#### [PROBLEM]
The data below holds the lines to copy: everything from the line containing "6. **SMS Settings**: Configure" to the line containing "10. **Webhook Configuration**: External", both ends included, set down exactly.

#### [DATA FOR THIS EXERCISE]

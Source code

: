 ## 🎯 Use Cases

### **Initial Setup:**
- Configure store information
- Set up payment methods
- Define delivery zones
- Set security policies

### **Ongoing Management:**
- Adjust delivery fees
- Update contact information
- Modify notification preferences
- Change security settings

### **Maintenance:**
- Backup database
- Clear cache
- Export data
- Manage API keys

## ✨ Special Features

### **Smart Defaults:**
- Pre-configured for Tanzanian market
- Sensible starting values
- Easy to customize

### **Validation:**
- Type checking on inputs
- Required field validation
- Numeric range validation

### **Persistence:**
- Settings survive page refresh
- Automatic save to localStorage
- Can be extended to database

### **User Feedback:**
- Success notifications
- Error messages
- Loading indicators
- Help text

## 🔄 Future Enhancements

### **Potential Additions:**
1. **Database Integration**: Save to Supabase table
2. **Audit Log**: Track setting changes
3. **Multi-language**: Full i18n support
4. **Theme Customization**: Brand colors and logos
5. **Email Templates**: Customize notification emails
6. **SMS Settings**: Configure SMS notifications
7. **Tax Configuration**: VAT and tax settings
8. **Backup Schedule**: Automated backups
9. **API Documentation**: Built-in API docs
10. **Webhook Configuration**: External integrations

---

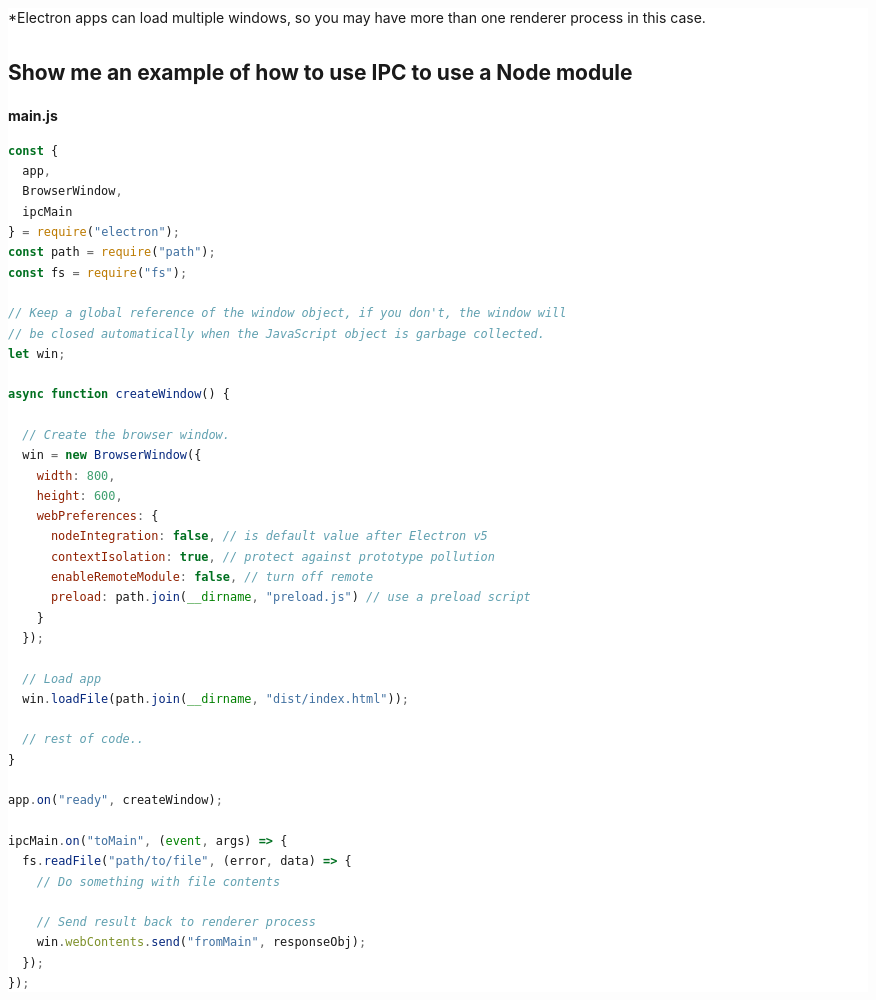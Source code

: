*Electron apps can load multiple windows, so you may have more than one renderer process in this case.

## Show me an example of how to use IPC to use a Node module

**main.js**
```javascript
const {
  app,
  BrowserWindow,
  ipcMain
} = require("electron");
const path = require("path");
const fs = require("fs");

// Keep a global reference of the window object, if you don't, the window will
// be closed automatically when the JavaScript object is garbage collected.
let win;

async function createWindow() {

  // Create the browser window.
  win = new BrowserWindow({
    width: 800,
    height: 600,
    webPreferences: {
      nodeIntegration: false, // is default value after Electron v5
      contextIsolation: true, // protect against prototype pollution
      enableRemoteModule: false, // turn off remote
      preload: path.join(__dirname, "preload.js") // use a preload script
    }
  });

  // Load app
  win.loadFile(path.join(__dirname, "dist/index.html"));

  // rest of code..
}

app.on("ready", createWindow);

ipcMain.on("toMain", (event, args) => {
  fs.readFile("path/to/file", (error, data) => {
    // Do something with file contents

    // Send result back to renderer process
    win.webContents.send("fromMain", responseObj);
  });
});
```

#### [RESULT]
6. **SMS Settings**: Configure SMS notifications
7. **Tax Configuration**: VAT and tax settings
8. **Backup Schedule**: Automated backups
9. **API Documentation**: Built-in API docs
10. **Webhook Configuration**: External integrations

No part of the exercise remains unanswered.